The first most unpleasant thing about this apartment was that, about six or seven months into living there, the side and back yard would fill up with sewer water and create a kind of shit moat around the building. I remember that I didn’t want to believe that the sewer was backing up into my yard, and I pretended it was “laundry water,” which makes no sense at all. One couldn’t deny the turds and toilet paper and steam rising from this stinky pond, however, and once this happened, preparations to move began again. The Dunkin Donuts guy went his own way, and my original roommate and I went to a real estate agent, determined to live in a decent place. The best thing about the apartment in Sunnyside was that it was half a block from the subway, and, from that point on, proximity to the subway was a major consideration in getting an apartment.

We got a decent one-bedroom in Astoria, Queens, just on the southern side of the Grand Central Parkway. It was on the first floor of a decent four-story apartment building, which was part of a larger complex of four-story apartment buildings. My roommate took the living room, and outfitted it with a false wall for privacy. The apartment was okay, not great, but miles ahead of where we had lived in Sunnyside. To my memory, we never had any problems that weren’t taken care of in a reasonable amount of time. The kitchen was pretty large, and the bathroom was decent. I only lived there with my roommate for about four months, though, then he moved on for a variety of personal reasons. I moved my girlfriend in, and she helped to make it very cozy. We stayed there for two years, I believe, then we decided to move on to another, larger apartment.

We used craigslist this time, and to great effect. We were able to get a two-bedroom apartment about ten blocks away, the second floor of a small townhouse, with utilities included, and a driveway space and backyard. The landlady was taken with us immediately, being that we were a young white couple, and my girlfriend and I didn’t have to have credit checks or anything. It came with a brand-new air conditioner and a very large eat-in kitchen. The drawback here was that the landlady and her nephew seemed to feel that they could come into the apartment at any time for whatever reason, which perturbed me and drove my girlfriend berserk. I lived there for about a year and a half, then we split up and I looked to move back closer to where I had previously been in Astoria.

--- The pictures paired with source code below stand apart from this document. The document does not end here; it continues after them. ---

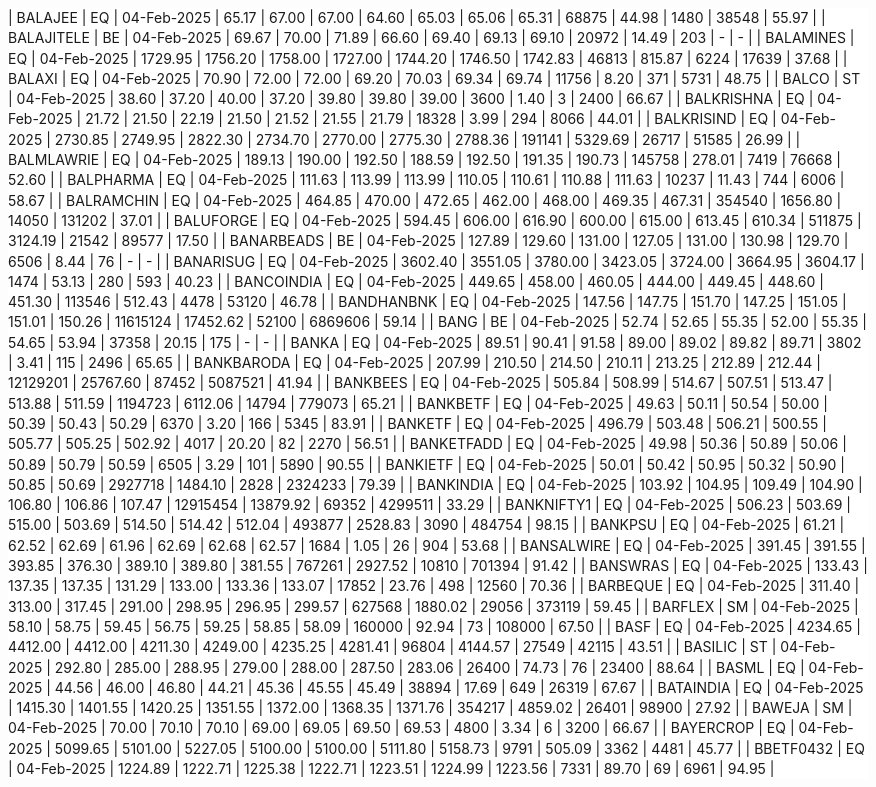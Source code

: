 | BALAJEE | EQ | 04-Feb-2025 | 65.17 | 67.00 | 67.00 | 64.60 | 65.03 | 65.06 | 65.31 | 68875 | 44.98 | 1480 | 38548 | 55.97 |
| BALAJITELE | BE | 04-Feb-2025 | 69.67 | 70.00 | 71.89 | 66.60 | 69.40 | 69.13 | 69.10 | 20972 | 14.49 | 203 | - | - |
| BALAMINES | EQ | 04-Feb-2025 | 1729.95 | 1756.20 | 1758.00 | 1727.00 | 1744.20 | 1746.50 | 1742.83 | 46813 | 815.87 | 6224 | 17639 | 37.68 |
| BALAXI | EQ | 04-Feb-2025 | 70.90 | 72.00 | 72.00 | 69.20 | 70.03 | 69.34 | 69.74 | 11756 | 8.20 | 371 | 5731 | 48.75 |
| BALCO | ST | 04-Feb-2025 | 38.60 | 37.20 | 40.00 | 37.20 | 39.80 | 39.80 | 39.00 | 3600 | 1.40 | 3 | 2400 | 66.67 |
| BALKRISHNA | EQ | 04-Feb-2025 | 21.72 | 21.50 | 22.19 | 21.50 | 21.52 | 21.55 | 21.79 | 18328 | 3.99 | 294 | 8066 | 44.01 |
| BALKRISIND | EQ | 04-Feb-2025 | 2730.85 | 2749.95 | 2822.30 | 2734.70 | 2770.00 | 2775.30 | 2788.36 | 191141 | 5329.69 | 26717 | 51585 | 26.99 |
| BALMLAWRIE | EQ | 04-Feb-2025 | 189.13 | 190.00 | 192.50 | 188.59 | 192.50 | 191.35 | 190.73 | 145758 | 278.01 | 7419 | 76668 | 52.60 |
| BALPHARMA | EQ | 04-Feb-2025 | 111.63 | 113.99 | 113.99 | 110.05 | 110.61 | 110.88 | 111.63 | 10237 | 11.43 | 744 | 6006 | 58.67 |
| BALRAMCHIN | EQ | 04-Feb-2025 | 464.85 | 470.00 | 472.65 | 462.00 | 468.00 | 469.35 | 467.31 | 354540 | 1656.80 | 14050 | 131202 | 37.01 |
| BALUFORGE | EQ | 04-Feb-2025 | 594.45 | 606.00 | 616.90 | 600.00 | 615.00 | 613.45 | 610.34 | 511875 | 3124.19 | 21542 | 89577 | 17.50 |
| BANARBEADS | BE | 04-Feb-2025 | 127.89 | 129.60 | 131.00 | 127.05 | 131.00 | 130.98 | 129.70 | 6506 | 8.44 | 76 | - | - |
| BANARISUG | EQ | 04-Feb-2025 | 3602.40 | 3551.05 | 3780.00 | 3423.05 | 3724.00 | 3664.95 | 3604.17 | 1474 | 53.13 | 280 | 593 | 40.23 |
| BANCOINDIA | EQ | 04-Feb-2025 | 449.65 | 458.00 | 460.05 | 444.00 | 449.45 | 448.60 | 451.30 | 113546 | 512.43 | 4478 | 53120 | 46.78 |
| BANDHANBNK | EQ | 04-Feb-2025 | 147.56 | 147.75 | 151.70 | 147.25 | 151.05 | 151.01 | 150.26 | 11615124 | 17452.62 | 52100 | 6869606 | 59.14 |
| BANG | BE | 04-Feb-2025 | 52.74 | 52.65 | 55.35 | 52.00 | 55.35 | 54.65 | 53.94 | 37358 | 20.15 | 175 | - | - |
| BANKA | EQ | 04-Feb-2025 | 89.51 | 90.41 | 91.58 | 89.00 | 89.02 | 89.82 | 89.71 | 3802 | 3.41 | 115 | 2496 | 65.65 |
| BANKBARODA | EQ | 04-Feb-2025 | 207.99 | 210.50 | 214.50 | 210.11 | 213.25 | 212.89 | 212.44 | 12129201 | 25767.60 | 87452 | 5087521 | 41.94 |
| BANKBEES | EQ | 04-Feb-2025 | 505.84 | 508.99 | 514.67 | 507.51 | 513.47 | 513.88 | 511.59 | 1194723 | 6112.06 | 14794 | 779073 | 65.21 |
| BANKBETF | EQ | 04-Feb-2025 | 49.63 | 50.11 | 50.54 | 50.00 | 50.39 | 50.43 | 50.29 | 6370 | 3.20 | 166 | 5345 | 83.91 |
| BANKETF | EQ | 04-Feb-2025 | 496.79 | 503.48 | 506.21 | 500.55 | 505.77 | 505.25 | 502.92 | 4017 | 20.20 | 82 | 2270 | 56.51 |
| BANKETFADD | EQ | 04-Feb-2025 | 49.98 | 50.36 | 50.89 | 50.06 | 50.89 | 50.79 | 50.59 | 6505 | 3.29 | 101 | 5890 | 90.55 |
| BANKIETF | EQ | 04-Feb-2025 | 50.01 | 50.42 | 50.95 | 50.32 | 50.90 | 50.85 | 50.69 | 2927718 | 1484.10 | 2828 | 2324233 | 79.39 |
| BANKINDIA | EQ | 04-Feb-2025 | 103.92 | 104.95 | 109.49 | 104.90 | 106.80 | 106.86 | 107.47 | 12915454 | 13879.92 | 69352 | 4299511 | 33.29 |
| BANKNIFTY1 | EQ | 04-Feb-2025 | 506.23 | 503.69 | 515.00 | 503.69 | 514.50 | 514.42 | 512.04 | 493877 | 2528.83 | 3090 | 484754 | 98.15 |
| BANKPSU | EQ | 04-Feb-2025 | 61.21 | 62.52 | 62.69 | 61.96 | 62.69 | 62.68 | 62.57 | 1684 | 1.05 | 26 | 904 | 53.68 |
| BANSALWIRE | EQ | 04-Feb-2025 | 391.45 | 391.55 | 393.85 | 376.30 | 389.10 | 389.80 | 381.55 | 767261 | 2927.52 | 10810 | 701394 | 91.42 |
| BANSWRAS | EQ | 04-Feb-2025 | 133.43 | 137.35 | 137.35 | 131.29 | 133.00 | 133.36 | 133.07 | 17852 | 23.76 | 498 | 12560 | 70.36 |
| BARBEQUE | EQ | 04-Feb-2025 | 311.40 | 313.00 | 317.45 | 291.00 | 298.95 | 296.95 | 299.57 | 627568 | 1880.02 | 29056 | 373119 | 59.45 |
| BARFLEX | SM | 04-Feb-2025 | 58.10 | 58.75 | 59.45 | 56.75 | 59.25 | 58.85 | 58.09 | 160000 | 92.94 | 73 | 108000 | 67.50 |
| BASF | EQ | 04-Feb-2025 | 4234.65 | 4412.00 | 4412.00 | 4211.30 | 4249.00 | 4235.25 | 4281.41 | 96804 | 4144.57 | 27549 | 42115 | 43.51 |
| BASILIC | ST | 04-Feb-2025 | 292.80 | 285.00 | 288.95 | 279.00 | 288.00 | 287.50 | 283.06 | 26400 | 74.73 | 76 | 23400 | 88.64 |
| BASML | EQ | 04-Feb-2025 | 44.56 | 46.00 | 46.80 | 44.21 | 45.36 | 45.55 | 45.49 | 38894 | 17.69 | 649 | 26319 | 67.67 |
| BATAINDIA | EQ | 04-Feb-2025 | 1415.30 | 1401.55 | 1420.25 | 1351.55 | 1372.00 | 1368.35 | 1371.76 | 354217 | 4859.02 | 26401 | 98900 | 27.92 |
| BAWEJA | SM | 04-Feb-2025 | 70.00 | 70.10 | 70.10 | 69.00 | 69.05 | 69.50 | 69.53 | 4800 | 3.34 | 6 | 3200 | 66.67 |
| BAYERCROP | EQ | 04-Feb-2025 | 5099.65 | 5101.00 | 5227.05 | 5100.00 | 5100.00 | 5111.80 | 5158.73 | 9791 | 505.09 | 3362 | 4481 | 45.77 |
| BBETF0432 | EQ | 04-Feb-2025 | 1224.89 | 1222.71 | 1225.38 | 1222.71 | 1223.51 | 1224.99 | 1223.56 | 7331 | 89.70 | 69 | 6961 | 94.95 |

A friend of mine was doing real estate in the neighborhood, and after a few places, he eventually got me a very cheap basement apartment with a backyard, right off a major thoroughfare in the neighborhood. I was dead against taking another basement apartment, but as time went on, I was getting desperate for a place, and this one was pretty big and right where I wanted to live. Ultimately, it was a big mistake. I quickly learned that I had no desire or ability to take care of a backyard, and the place was always damp with periodic cockroach sightings. The bathroom was tiny—so tiny, in fact, that the sink was in the shower stall—and it had no ventilation to speak of. The windows were larger than casement windows, and so it got a lot of light, for a basement, but that only highlighted the fact that the place sucked. After a few floods caused by inordinately heavy rain, I determined it was time to move.

Which brings me to my new place, about five blocks away from where I live now: a clean, sunny one-bedroom on the first floor of a small, three-story apartment building. The rooms, including the kitchen, are very large, and the bathroom is reasonably updated. It has a bathtub, a sink outside of the shower, and, best of all, a window. I’d like to think that after five apartments, I’ve figured out where and how I like to live, but I know that I’ll eventually move from this new apartment to another one, maybe to a bigger and better place in another neighborhood. This is New York City, after all. You don’t take space, you only rent it.